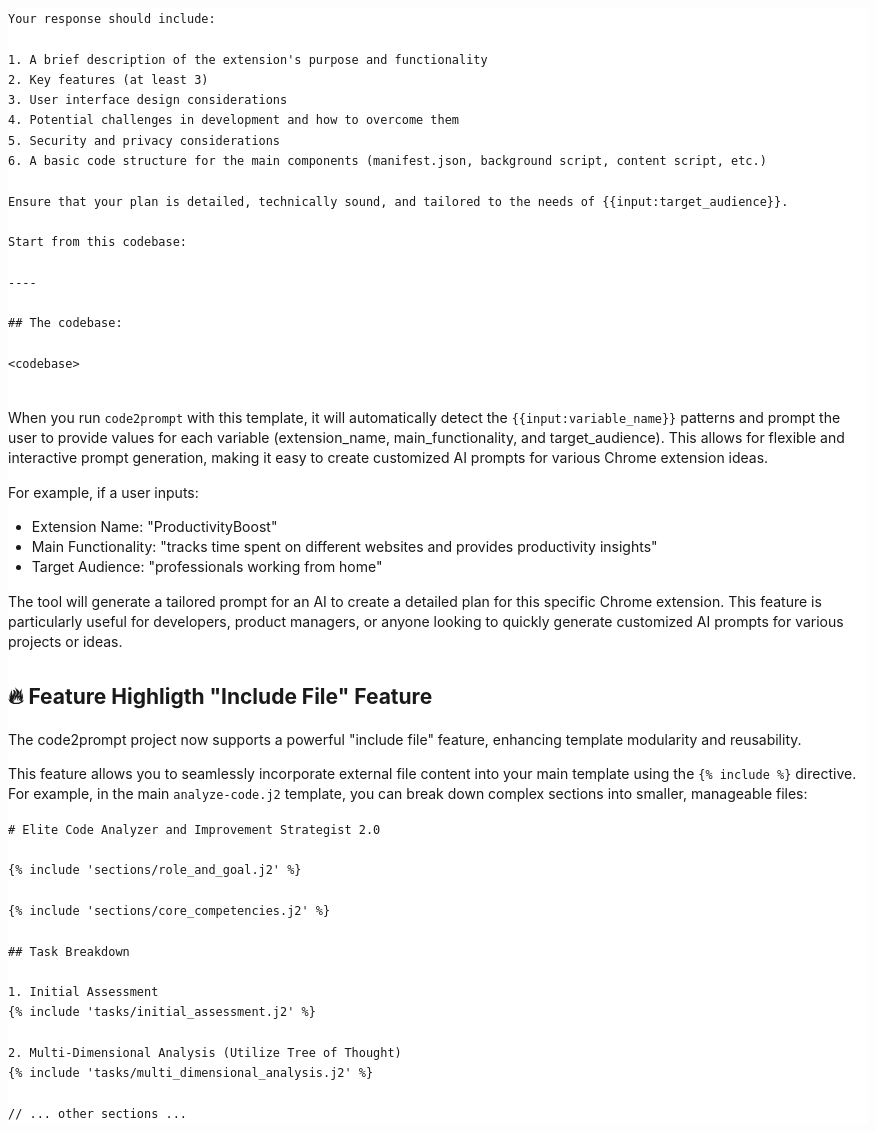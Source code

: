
 ```jinja2
Your response should include:

1. A brief description of the extension's purpose and functionality
2. Key features (at least 3)
3. User interface design considerations
4. Potential challenges in development and how to overcome them
5. Security and privacy considerations
6. A basic code structure for the main components (manifest.json, background script, content script, etc.)

Ensure that your plan is detailed, technically sound, and tailored to the needs of {{input:target_audience}}.

Start from this codebase:

---- 

## The codebase:

<codebase>


```

When you run `code2prompt` with this template, it will automatically detect the `{{input:variable_name}}` patterns and prompt the user to provide values for each variable (extension_name, main_functionality, and target_audience). This allows for flexible and interactive prompt generation, making it easy to create customized AI prompts for various Chrome extension ideas.

For example, if a user inputs:
- Extension Name: "ProductivityBoost"
- Main Functionality: "tracks time spent on different websites and provides productivity insights"
- Target Audience: "professionals working from home"

The tool will generate a tailored prompt for an AI to create a detailed plan for this specific Chrome extension. This feature is particularly useful for developers, product managers, or anyone looking to quickly generate customized AI prompts for various projects or ideas.


## 🔥 Feature Highligth "Include File" Feature

The code2prompt project now supports a powerful "include file" feature, enhancing template modularity and reusability.

 This feature allows you to seamlessly incorporate external file content into your main template using the `{% include %}` directive. For example, in the main `analyze-code.j2` template, you can break down complex sections into smaller, manageable files:

```jinja2
# Elite Code Analyzer and Improvement Strategist 2.0

{% include 'sections/role_and_goal.j2' %}

{% include 'sections/core_competencies.j2' %}

## Task Breakdown

1. Initial Assessment
{% include 'tasks/initial_assessment.j2' %}

2. Multi-Dimensional Analysis (Utilize Tree of Thought)
{% include 'tasks/multi_dimensional_analysis.j2' %}

// ... other sections ...
```
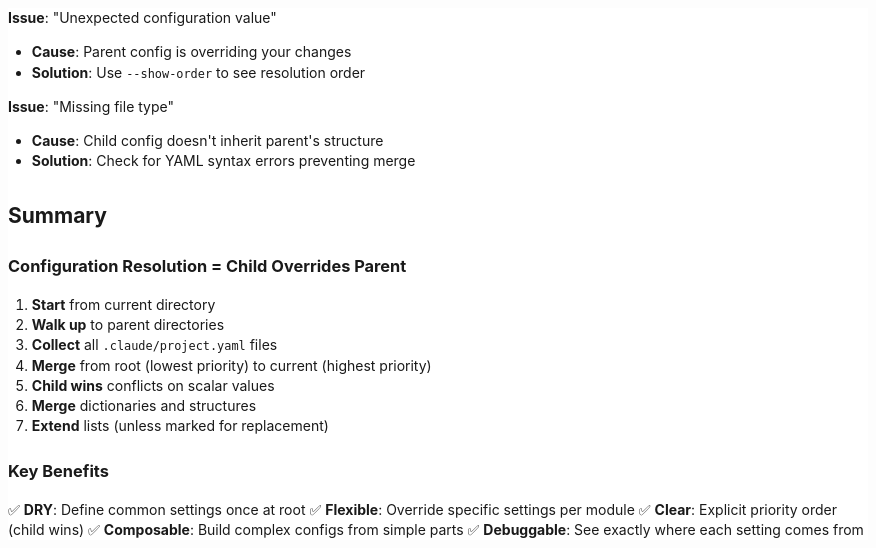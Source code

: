 **Issue**: "Unexpected configuration value"
- **Cause**: Parent config is overriding your changes
- **Solution**: Use `--show-order` to see resolution order

**Issue**: "Missing file type"
- **Cause**: Child config doesn't inherit parent's structure
- **Solution**: Check for YAML syntax errors preventing merge

## Summary

### Configuration Resolution = Child Overrides Parent

1. **Start** from current directory
2. **Walk up** to parent directories
3. **Collect** all `.claude/project.yaml` files
4. **Merge** from root (lowest priority) to current (highest priority)
5. **Child wins** conflicts on scalar values
6. **Merge** dictionaries and structures
7. **Extend** lists (unless marked for replacement)

### Key Benefits

✅ **DRY**: Define common settings once at root
✅ **Flexible**: Override specific settings per module
✅ **Clear**: Explicit priority order (child wins)
✅ **Composable**: Build complex configs from simple parts
✅ **Debuggable**: See exactly where each setting comes from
==*==
• _Task details_
Transcribe each entry exactly, pictures excluded.

• _Answer box_
Source code

:
 ```jinja2
Your response should include:

1. A brief description of the extension's purpose and functionality
2. Key features (at least 3)
3. User interface design considerations
4. Potential challenges in development and how to overcome them
5. Security and privacy considerations
6. A basic code structure for the main components (manifest.json, background script, content script, etc.)

Ensure that your plan is detailed, technically sound, and tailored to the needs of {{input:target_audience}}.

Start from this codebase:

---- 

## The codebase:

<codebase>


```

When you run `code2prompt` with this template, it will automatically detect the `{{input:variable_name}}` patterns and prompt the user to provide values for each variable (extension_name, main_functionality, and target_audience). This allows for flexible and interactive prompt generation, making it easy to create customized AI prompts for various Chrome extension ideas.

For example, if a user inputs:
- Extension Name: "ProductivityBoost"
- Main Functionality: "tracks time spent on different websites and provides productivity insights"
- Target Audience: "professionals working from home"

The tool will generate a tailored prompt for an AI to create a detailed plan for this specific Chrome extension. This feature is particularly useful for developers, product managers, or anyone looking to quickly generate customized AI prompts for various projects or ideas.


## 🔥 Feature Highligth "Include File" Feature

The code2prompt project now supports a powerful "include file" feature, enhancing template modularity and reusability.

 This feature allows you to seamlessly incorporate external file content into your main template using the `{% include %}` directive. For example, in the main `analyze-code.j2` template, you can break down complex sections into smaller, manageable files:

```jinja2
# Elite Code Analyzer and Improvement Strategist 2.0

{% include 'sections/role_and_goal.j2' %}

{% include 'sections/core_competencies.j2' %}

## Task Breakdown

1. Initial Assessment
{% include 'tasks/initial_assessment.j2' %}

2. Multi-Dimensional Analysis (Utilize Tree of Thought)
{% include 'tasks/multi_dimensional_analysis.j2' %}

// ... other sections ...
```
Source code

: **Issue**: "Unexpected configuration value"
- **Cause**: Parent config is overriding your changes
- **Solution**: Use `--show-order` to see resolution order

**Issue**: "Missing file type"
- **Cause**: Child config doesn't inherit parent's structure
- **Solution**: Check for YAML syntax errors preventing merge

## Summary

### Configuration Resolution = Child Overrides Parent

1. **Start** from current directory
2. **Walk up** to parent directories
3. **Collect** all `.claude/project.yaml` files
4. **Merge** from root (lowest priority) to current (highest priority)
5. **Child wins** conflicts on scalar values
6. **Merge** dictionaries and structures
7. **Extend** lists (unless marked for replacement)

### Key Benefits

✅ **DRY**: Define common settings once at root
✅ **Flexible**: Override specific settings per module
✅ **Clear**: Explicit priority order (child wins)
✅ **Composable**: Build complex configs from simple parts
✅ **Debuggable**: See exactly where each setting comes from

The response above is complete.